[[ Material provided, beginning ]]
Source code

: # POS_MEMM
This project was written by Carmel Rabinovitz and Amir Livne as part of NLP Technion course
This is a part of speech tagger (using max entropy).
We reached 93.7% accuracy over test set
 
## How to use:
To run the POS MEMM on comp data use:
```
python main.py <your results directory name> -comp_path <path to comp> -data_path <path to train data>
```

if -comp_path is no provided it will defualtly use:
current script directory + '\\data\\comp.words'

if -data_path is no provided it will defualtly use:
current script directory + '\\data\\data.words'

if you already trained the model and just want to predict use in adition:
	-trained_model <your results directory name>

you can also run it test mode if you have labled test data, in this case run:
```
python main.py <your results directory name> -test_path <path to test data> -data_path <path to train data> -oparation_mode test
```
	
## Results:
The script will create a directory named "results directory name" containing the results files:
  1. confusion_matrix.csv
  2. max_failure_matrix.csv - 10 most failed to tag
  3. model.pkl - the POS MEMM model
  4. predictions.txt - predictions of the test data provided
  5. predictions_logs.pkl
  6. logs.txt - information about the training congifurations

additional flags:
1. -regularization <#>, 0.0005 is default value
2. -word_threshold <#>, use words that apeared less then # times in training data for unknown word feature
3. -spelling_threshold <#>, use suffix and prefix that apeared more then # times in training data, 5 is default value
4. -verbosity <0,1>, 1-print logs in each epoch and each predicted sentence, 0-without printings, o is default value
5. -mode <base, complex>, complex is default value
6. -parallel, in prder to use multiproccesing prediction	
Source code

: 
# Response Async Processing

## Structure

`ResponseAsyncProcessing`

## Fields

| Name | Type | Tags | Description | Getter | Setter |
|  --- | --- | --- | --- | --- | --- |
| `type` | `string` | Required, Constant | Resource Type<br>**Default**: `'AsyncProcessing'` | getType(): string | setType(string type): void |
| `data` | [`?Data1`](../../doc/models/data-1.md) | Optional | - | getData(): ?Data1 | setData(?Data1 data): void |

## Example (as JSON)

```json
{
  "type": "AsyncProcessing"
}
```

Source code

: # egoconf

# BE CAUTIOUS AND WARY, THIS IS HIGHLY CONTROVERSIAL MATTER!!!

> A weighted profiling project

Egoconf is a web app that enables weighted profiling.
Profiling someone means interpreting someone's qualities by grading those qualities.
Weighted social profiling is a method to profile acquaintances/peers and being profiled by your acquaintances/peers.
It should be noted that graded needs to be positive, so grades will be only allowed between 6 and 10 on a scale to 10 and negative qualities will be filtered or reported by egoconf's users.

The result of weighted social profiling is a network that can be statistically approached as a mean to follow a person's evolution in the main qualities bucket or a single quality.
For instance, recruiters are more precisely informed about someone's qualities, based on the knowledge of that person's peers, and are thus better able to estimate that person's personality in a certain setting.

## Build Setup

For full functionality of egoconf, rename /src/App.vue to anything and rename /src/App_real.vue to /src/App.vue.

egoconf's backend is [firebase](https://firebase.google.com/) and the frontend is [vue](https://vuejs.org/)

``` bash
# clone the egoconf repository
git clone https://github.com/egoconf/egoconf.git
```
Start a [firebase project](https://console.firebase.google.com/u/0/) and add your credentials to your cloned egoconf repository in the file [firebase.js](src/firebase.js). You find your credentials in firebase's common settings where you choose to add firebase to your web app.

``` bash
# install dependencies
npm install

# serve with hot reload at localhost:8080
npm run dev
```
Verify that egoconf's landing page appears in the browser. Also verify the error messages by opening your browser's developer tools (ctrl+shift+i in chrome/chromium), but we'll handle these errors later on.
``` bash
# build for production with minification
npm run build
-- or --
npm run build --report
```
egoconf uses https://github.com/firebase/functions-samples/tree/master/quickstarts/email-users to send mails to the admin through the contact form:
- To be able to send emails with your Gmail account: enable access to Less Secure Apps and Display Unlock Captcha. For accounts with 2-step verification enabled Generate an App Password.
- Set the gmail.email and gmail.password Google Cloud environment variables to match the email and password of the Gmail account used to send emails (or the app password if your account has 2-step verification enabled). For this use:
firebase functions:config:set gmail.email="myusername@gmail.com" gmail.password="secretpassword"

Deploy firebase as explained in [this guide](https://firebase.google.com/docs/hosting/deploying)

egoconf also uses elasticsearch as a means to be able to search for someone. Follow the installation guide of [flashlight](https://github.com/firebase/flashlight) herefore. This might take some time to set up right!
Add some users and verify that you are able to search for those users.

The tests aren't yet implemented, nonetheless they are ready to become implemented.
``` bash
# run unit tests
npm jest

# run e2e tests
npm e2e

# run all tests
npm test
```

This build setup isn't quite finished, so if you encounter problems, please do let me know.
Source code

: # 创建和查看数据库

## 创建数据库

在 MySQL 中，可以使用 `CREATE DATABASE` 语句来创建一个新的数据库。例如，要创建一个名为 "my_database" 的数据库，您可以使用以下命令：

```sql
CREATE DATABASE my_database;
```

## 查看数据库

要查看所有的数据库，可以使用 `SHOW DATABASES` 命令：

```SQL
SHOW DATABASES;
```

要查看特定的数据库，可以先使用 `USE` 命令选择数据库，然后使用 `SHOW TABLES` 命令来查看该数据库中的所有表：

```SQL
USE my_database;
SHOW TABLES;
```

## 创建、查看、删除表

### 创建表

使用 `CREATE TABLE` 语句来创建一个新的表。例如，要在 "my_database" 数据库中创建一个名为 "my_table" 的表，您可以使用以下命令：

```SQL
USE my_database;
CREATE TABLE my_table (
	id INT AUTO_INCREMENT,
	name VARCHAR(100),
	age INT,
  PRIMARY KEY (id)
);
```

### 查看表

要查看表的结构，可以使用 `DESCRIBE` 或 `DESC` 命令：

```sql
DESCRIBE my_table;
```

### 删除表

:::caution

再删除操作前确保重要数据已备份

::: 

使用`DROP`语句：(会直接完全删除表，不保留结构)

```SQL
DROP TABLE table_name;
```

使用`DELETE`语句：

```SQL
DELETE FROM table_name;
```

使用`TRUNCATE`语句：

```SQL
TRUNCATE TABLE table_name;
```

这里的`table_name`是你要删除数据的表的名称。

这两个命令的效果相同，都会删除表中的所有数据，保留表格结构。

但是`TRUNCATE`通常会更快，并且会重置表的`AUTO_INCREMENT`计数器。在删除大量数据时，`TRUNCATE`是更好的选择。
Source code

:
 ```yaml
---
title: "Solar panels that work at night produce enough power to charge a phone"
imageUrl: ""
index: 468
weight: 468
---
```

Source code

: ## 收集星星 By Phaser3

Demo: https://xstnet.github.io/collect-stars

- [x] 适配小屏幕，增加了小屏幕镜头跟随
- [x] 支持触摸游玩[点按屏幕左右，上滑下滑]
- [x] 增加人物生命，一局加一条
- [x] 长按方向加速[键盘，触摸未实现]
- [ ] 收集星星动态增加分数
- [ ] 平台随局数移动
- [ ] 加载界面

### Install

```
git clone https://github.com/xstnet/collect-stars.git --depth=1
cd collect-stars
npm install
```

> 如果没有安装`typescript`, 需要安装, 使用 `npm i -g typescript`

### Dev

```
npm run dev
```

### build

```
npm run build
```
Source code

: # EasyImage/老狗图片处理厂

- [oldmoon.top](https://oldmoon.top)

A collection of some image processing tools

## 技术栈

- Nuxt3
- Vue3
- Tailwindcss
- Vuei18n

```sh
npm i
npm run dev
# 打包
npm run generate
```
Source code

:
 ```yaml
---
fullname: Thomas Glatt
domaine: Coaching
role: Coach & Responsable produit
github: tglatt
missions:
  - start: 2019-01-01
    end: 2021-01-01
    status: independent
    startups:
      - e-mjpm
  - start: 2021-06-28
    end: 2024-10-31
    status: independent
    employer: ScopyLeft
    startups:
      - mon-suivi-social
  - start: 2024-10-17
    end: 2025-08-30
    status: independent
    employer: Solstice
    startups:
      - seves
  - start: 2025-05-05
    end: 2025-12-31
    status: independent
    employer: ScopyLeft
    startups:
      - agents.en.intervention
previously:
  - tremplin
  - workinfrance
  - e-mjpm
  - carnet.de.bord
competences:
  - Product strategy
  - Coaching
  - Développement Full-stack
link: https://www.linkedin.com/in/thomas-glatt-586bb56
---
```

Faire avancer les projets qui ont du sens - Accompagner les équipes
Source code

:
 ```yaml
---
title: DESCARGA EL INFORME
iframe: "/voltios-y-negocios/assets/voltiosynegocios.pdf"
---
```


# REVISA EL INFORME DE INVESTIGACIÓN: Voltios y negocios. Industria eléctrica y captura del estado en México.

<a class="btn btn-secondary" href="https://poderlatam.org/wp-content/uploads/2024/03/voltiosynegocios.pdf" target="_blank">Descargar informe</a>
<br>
[[ Material provided, end ]]
- [Problem statement]: Read through the lines above and collect those that contain the string "part".

- [Answer for this exercise]:
This project was written by Carmel Rabinovitz and Amir Livne as part of NLP Technion course
This is a part of speech tagger (using max entropy).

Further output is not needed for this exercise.